THE TASK:
Look through the material below and copy exactly the lines from the line with "#### 6.1 父关系型api" to the line with "## Acceso, asignación", those two lines included.

DATA FOR PROCESSING:

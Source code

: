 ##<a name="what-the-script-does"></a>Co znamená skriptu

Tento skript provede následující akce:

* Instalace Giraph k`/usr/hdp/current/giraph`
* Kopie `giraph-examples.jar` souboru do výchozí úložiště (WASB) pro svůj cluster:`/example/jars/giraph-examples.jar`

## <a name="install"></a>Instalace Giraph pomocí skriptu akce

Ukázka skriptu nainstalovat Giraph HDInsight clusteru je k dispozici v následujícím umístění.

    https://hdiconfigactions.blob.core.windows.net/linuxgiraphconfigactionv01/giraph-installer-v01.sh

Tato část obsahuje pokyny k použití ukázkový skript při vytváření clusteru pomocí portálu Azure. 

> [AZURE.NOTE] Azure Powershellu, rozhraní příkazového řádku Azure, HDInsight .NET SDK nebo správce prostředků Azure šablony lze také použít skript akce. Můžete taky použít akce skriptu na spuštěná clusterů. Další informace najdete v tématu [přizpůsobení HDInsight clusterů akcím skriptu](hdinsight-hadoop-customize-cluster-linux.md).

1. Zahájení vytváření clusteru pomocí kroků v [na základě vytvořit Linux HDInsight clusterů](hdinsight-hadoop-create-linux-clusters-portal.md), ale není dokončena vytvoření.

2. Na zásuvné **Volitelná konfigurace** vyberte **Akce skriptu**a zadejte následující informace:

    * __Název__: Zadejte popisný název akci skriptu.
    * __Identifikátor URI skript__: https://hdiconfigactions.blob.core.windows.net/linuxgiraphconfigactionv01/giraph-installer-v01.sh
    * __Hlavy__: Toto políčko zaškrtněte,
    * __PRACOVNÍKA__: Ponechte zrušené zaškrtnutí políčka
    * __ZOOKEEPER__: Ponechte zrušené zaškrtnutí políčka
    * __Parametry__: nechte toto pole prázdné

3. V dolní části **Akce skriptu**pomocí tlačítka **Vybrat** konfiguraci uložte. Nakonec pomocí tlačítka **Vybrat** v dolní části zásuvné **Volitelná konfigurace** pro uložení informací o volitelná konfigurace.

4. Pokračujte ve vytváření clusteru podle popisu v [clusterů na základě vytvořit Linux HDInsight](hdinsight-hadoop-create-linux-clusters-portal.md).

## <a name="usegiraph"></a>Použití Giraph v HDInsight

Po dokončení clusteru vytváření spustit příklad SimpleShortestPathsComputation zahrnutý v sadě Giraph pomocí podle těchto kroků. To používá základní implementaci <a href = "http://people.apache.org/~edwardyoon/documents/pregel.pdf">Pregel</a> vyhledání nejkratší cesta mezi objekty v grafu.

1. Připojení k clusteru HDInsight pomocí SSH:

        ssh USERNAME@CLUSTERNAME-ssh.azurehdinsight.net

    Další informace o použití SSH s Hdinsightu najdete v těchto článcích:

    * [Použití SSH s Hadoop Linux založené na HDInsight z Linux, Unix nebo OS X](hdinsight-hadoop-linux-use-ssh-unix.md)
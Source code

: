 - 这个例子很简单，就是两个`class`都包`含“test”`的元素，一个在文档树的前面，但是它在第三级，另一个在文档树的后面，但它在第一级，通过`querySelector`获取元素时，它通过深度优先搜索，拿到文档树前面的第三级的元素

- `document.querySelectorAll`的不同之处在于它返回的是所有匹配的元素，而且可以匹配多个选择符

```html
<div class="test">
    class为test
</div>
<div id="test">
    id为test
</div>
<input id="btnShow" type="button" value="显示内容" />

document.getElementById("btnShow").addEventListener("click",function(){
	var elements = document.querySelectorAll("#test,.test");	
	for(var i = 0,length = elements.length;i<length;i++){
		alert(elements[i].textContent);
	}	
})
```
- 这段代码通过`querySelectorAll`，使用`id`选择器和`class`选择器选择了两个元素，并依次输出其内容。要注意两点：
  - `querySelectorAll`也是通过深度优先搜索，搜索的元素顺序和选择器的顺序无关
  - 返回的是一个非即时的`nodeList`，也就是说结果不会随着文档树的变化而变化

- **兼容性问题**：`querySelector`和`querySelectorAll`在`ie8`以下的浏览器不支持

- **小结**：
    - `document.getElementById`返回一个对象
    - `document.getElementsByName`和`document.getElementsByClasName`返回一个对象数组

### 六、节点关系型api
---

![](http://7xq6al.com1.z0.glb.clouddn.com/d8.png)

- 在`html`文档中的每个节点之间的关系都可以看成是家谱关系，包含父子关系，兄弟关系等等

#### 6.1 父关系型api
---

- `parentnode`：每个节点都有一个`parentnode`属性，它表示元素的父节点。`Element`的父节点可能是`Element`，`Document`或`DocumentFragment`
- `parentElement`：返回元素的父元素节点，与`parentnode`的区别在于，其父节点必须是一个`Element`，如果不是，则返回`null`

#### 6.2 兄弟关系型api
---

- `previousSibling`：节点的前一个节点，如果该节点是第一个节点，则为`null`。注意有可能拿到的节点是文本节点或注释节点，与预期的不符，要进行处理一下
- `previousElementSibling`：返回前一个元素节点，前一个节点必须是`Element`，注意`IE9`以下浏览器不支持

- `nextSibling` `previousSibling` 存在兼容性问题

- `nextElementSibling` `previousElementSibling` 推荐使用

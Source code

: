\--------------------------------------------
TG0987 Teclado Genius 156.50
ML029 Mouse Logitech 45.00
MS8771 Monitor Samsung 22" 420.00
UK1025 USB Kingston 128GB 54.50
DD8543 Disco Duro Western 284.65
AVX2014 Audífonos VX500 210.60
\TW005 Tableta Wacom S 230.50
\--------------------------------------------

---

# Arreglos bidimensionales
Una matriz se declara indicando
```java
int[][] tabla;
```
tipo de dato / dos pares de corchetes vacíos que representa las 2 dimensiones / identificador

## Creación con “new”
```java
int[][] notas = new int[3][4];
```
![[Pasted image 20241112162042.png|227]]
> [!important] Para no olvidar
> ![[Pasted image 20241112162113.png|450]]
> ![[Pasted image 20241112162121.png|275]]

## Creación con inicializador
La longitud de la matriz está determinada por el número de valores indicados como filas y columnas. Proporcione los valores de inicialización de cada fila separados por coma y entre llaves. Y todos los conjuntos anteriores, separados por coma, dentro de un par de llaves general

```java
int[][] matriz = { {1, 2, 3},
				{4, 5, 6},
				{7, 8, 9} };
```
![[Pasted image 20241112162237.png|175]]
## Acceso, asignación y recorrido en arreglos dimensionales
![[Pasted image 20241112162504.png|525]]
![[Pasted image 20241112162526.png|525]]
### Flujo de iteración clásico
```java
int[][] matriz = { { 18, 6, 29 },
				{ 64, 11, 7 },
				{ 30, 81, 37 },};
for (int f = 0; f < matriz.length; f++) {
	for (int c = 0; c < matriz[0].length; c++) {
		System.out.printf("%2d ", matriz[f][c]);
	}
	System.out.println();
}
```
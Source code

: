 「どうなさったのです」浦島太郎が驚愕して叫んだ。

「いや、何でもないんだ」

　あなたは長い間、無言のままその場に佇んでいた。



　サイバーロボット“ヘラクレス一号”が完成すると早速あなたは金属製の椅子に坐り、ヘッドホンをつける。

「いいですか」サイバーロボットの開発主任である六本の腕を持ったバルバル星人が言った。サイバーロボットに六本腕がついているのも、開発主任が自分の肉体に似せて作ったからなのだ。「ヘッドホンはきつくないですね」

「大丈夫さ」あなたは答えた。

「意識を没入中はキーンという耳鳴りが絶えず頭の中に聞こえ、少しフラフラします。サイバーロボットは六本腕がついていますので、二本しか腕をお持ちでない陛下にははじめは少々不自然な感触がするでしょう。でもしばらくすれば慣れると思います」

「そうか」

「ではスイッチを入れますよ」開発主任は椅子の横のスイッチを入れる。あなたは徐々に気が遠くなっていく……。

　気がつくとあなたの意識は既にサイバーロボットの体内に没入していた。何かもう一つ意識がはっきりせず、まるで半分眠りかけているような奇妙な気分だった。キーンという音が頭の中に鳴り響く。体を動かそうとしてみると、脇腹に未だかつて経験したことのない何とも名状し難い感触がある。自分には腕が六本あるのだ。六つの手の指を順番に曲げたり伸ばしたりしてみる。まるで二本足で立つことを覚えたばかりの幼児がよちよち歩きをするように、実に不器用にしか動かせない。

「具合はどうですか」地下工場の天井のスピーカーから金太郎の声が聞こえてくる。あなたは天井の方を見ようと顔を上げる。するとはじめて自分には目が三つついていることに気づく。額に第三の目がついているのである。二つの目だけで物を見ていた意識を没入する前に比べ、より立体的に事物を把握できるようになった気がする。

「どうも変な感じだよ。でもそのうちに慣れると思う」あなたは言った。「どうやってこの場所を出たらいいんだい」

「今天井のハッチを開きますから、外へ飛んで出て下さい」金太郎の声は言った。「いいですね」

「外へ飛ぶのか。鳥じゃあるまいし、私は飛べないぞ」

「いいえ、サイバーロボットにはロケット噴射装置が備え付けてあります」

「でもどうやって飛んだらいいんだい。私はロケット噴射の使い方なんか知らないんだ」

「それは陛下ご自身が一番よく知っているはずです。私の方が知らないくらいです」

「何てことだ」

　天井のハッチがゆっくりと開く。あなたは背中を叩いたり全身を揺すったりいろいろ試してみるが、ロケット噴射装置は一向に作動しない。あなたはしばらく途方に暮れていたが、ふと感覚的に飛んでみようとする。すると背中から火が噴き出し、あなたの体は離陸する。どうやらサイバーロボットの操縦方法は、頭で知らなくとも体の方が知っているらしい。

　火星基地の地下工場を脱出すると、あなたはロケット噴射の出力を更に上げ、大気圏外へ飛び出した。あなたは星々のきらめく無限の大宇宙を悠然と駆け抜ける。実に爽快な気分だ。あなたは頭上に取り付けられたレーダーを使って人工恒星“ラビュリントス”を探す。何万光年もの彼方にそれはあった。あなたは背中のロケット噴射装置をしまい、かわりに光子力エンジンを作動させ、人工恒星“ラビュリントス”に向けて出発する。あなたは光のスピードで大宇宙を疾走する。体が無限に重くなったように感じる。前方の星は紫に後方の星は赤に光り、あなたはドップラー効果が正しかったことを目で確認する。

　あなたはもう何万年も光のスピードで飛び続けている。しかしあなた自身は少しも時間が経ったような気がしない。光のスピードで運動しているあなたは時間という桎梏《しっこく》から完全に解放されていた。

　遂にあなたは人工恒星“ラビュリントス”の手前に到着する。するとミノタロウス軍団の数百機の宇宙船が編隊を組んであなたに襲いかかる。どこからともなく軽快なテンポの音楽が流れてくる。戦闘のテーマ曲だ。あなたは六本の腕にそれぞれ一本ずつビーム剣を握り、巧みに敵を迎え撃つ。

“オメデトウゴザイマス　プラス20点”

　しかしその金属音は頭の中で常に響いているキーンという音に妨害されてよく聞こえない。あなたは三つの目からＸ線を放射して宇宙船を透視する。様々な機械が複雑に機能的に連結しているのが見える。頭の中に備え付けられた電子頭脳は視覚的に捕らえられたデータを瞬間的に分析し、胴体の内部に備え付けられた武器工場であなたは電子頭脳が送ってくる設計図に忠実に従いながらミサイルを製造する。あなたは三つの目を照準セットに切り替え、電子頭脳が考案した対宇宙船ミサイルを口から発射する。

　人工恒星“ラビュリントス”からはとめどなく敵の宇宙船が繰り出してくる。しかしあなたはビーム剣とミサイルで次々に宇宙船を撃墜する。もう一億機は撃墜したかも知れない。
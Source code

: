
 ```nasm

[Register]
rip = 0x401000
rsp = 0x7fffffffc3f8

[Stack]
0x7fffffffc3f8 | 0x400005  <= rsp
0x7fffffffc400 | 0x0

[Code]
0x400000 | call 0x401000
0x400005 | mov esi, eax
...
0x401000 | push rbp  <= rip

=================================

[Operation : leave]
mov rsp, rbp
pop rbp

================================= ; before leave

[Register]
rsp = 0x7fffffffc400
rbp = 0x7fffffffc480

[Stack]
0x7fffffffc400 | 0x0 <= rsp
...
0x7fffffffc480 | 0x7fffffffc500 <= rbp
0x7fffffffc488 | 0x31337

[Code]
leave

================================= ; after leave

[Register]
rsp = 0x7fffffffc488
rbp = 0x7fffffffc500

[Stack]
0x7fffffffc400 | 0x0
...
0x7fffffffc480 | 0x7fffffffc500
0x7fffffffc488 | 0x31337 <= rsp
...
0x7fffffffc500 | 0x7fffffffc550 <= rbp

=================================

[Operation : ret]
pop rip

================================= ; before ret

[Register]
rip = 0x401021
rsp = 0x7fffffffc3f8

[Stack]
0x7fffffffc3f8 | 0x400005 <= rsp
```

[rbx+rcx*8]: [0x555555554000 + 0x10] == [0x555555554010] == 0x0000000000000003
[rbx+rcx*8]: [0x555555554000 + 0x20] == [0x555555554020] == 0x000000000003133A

RESULT OF THIS EXERCISE:
#### 6.1 父关系型api
---

- `parentnode`：每个节点都有一个`parentnode`属性，它表示元素的父节点。`Element`的父节点可能是`Element`，`Document`或`DocumentFragment`
- `parentElement`：返回元素的父元素节点，与`parentnode`的区别在于，其父节点必须是一个`Element`，如果不是，则返回`null`

#### 6.2 兄弟关系型api
---

- `previousSibling`：节点的前一个节点，如果该节点是第一个节点，则为`null`。注意有可能拿到的节点是文本节点或注释节点，与预期的不符，要进行处理一下
- `previousElementSibling`：返回前一个元素节点，前一个节点必须是`Element`，注意`IE9`以下浏览器不支持

- `nextSibling` `previousSibling` 存在兼容性问题

- `nextElementSibling` `previousElementSibling` 推荐使用

Source code

:\--------------------------------------------
TG0987 Teclado Genius 156.50
ML029 Mouse Logitech 45.00
MS8771 Monitor Samsung 22" 420.00
UK1025 USB Kingston 128GB 54.50
DD8543 Disco Duro Western 284.65
AVX2014 Audífonos VX500 210.60
\TW005 Tableta Wacom S 230.50
\--------------------------------------------

---

# Arreglos bidimensionales
Una matriz se declara indicando
```java
int[][] tabla;
```
tipo de dato / dos pares de corchetes vacíos que representa las 2 dimensiones / identificador

## Creación con “new”
```java
int[][] notas = new int[3][4];
```
![[Pasted image 20241112162042.png|227]]
> [!important] Para no olvidar
> ![[Pasted image 20241112162113.png|450]]
> ![[Pasted image 20241112162121.png|275]]

## Creación con inicializador
La longitud de la matriz está determinada por el número de valores indicados como filas y columnas. Proporcione los valores de inicialización de cada fila separados por coma y entre llaves. Y todos los conjuntos anteriores, separados por coma, dentro de un par de llaves general

```java
int[][] matriz = { {1, 2, 3},
				{4, 5, 6},
				{7, 8, 9} };
```
![[Pasted image 20241112162237.png|175]]
## Acceso, asignación y recorrido en arreglos dimensionales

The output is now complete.